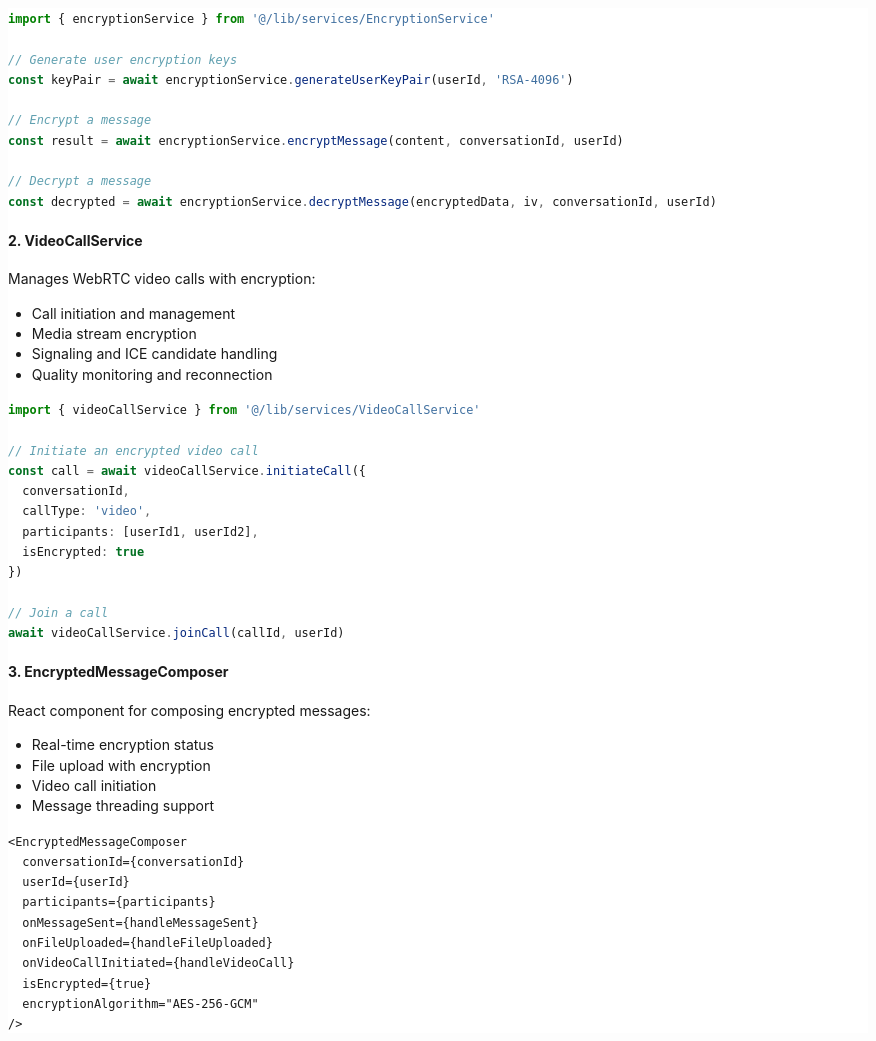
 ```typescript
import { encryptionService } from '@/lib/services/EncryptionService'

// Generate user encryption keys
const keyPair = await encryptionService.generateUserKeyPair(userId, 'RSA-4096')

// Encrypt a message
const result = await encryptionService.encryptMessage(content, conversationId, userId)

// Decrypt a message
const decrypted = await encryptionService.decryptMessage(encryptedData, iv, conversationId, userId)
```

#### 2. VideoCallService
Manages WebRTC video calls with encryption:
- Call initiation and management
- Media stream encryption
- Signaling and ICE candidate handling
- Quality monitoring and reconnection

```typescript
import { videoCallService } from '@/lib/services/VideoCallService'

// Initiate an encrypted video call
const call = await videoCallService.initiateCall({
  conversationId,
  callType: 'video',
  participants: [userId1, userId2],
  isEncrypted: true
})

// Join a call
await videoCallService.joinCall(callId, userId)
```

#### 3. EncryptedMessageComposer
React component for composing encrypted messages:
- Real-time encryption status
- File upload with encryption
- Video call initiation
- Message threading support

```tsx
<EncryptedMessageComposer
  conversationId={conversationId}
  userId={userId}
  participants={participants}
  onMessageSent={handleMessageSent}
  onFileUploaded={handleFileUploaded}
  onVideoCallInitiated={handleVideoCall}
  isEncrypted={true}
  encryptionAlgorithm="AES-256-GCM"
/>
```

■ **Task directions**: Restate the entries above word for word, minus the pictures.

■ **Answer to the exercise**:
 ```typescript
import { encryptionService } from '@/lib/services/EncryptionService'

// Generate user encryption keys
const keyPair = await encryptionService.generateUserKeyPair(userId, 'RSA-4096')

// Encrypt a message
const result = await encryptionService.encryptMessage(content, conversationId, userId)

// Decrypt a message
const decrypted = await encryptionService.decryptMessage(encryptedData, iv, conversationId, userId)
```

#### 2. VideoCallService
Manages WebRTC video calls with encryption:
- Call initiation and management
- Media stream encryption
- Signaling and ICE candidate handling
- Quality monitoring and reconnection

```typescript
import { videoCallService } from '@/lib/services/VideoCallService'

// Initiate an encrypted video call
const call = await videoCallService.initiateCall({
  conversationId,
  callType: 'video',
  participants: [userId1, userId2],
  isEncrypted: true
})

// Join a call
await videoCallService.joinCall(callId, userId)
```

#### 3. EncryptedMessageComposer
React component for composing encrypted messages:
- Real-time encryption status
- File upload with encryption
- Video call initiation
- Message threading support

```tsx
<EncryptedMessageComposer
  conversationId={conversationId}
  userId={userId}
  participants={participants}
  onMessageSent={handleMessageSent}
  onFileUploaded={handleFileUploaded}
  onVideoCallInitiated={handleVideoCall}
  isEncrypted={true}
  encryptionAlgorithm="AES-256-GCM"
/>
```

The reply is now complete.